(Rendered images with source text)

+++

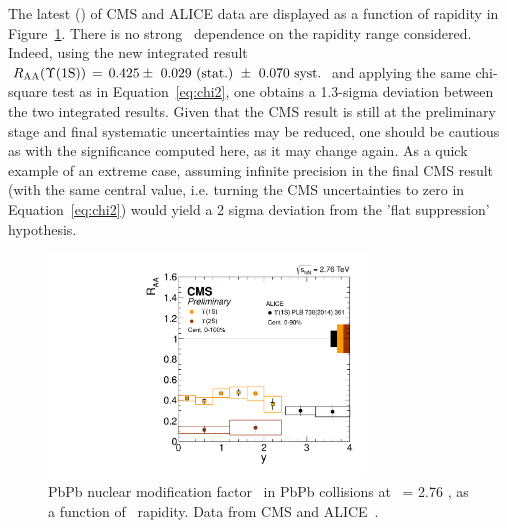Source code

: The latest \RAA(\PgUa) of CMS and ALICE data are displayed as a function of
rapidity in Figure~\ref{fig:ALICE_CMS_rap}. There is no strong \RAA\
dependence on the rapidity range considered. Indeed, using the new
integrated result $\RAA(\PgUa)\,=\,0.425 \pm\ 0.029~\textrm{(stat.)}~\pm\
0.070~\textrm{syst.}$ and applying the same chi-square test as in
Equation~\ref{eq:chi2}, one obtains a 1.3-sigma deviation between the
two integrated results. Given that the CMS result is still at the
preliminary stage and final systematic uncertainties may be reduced,
one should be cautious as with the significance computed here, as it
may change again. As a quick example of an extreme case, assuming infinite
precision in the final CMS result (with the same central value, i.e. turning the CMS uncertainties to zero in Equation~\ref{eq:chi2})
would yield a 2 sigma deviation from the 'flat suppression' hypothesis. 
\begin{figure}[h]
  \begin{centering}  
    \includegraphics[width=0.75\textwidth]{Chapters/aUpsilon/ALICE_CMS_rapidity.pdf}
    \caption{PbPb nuclear modification factor \RAA\ in PbPb collisions
    at \snn\ = 2.76 \TeV, as a function of \PgU\ rapidity. Data from CMS and ALICE~\cite{ALICEUpsilonHI}.}
    \label{fig:ALICE_CMS_rap}
  \end{centering}  
\end{figure}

+++

Brief ->
Write out the entries again, exactly as given, skipping any images.

Written reply ->
Source code

: The latest \RAA(\PgUa) of CMS and ALICE data are displayed as a function of
rapidity in Figure~\ref{fig:ALICE_CMS_rap}. There is no strong \RAA\
dependence on the rapidity range considered. Indeed, using the new
integrated result $\RAA(\PgUa)\,=\,0.425 \pm\ 0.029~\textrm{(stat.)}~\pm\
0.070~\textrm{syst.}$ and applying the same chi-square test as in
Equation~\ref{eq:chi2}, one obtains a 1.3-sigma deviation between the
two integrated results. Given that the CMS result is still at the
preliminary stage and final systematic uncertainties may be reduced,
one should be cautious as with the significance computed here, as it
may change again. As a quick example of an extreme case, assuming infinite
precision in the final CMS result (with the same central value, i.e. turning the CMS uncertainties to zero in Equation~\ref{eq:chi2})
would yield a 2 sigma deviation from the 'flat suppression' hypothesis. 
\begin{figure}[h]
  \begin{centering}  
    \includegraphics[width=0.75\textwidth]{Chapters/aUpsilon/ALICE_CMS_rapidity.pdf}
    \caption{PbPb nuclear modification factor \RAA\ in PbPb collisions
    at \snn\ = 2.76 \TeV, as a function of \PgU\ rapidity. Data from CMS and ALICE~\cite{ALICEUpsilonHI}.}
    \label{fig:ALICE_CMS_rap}
  \end{centering}  
\end{figure}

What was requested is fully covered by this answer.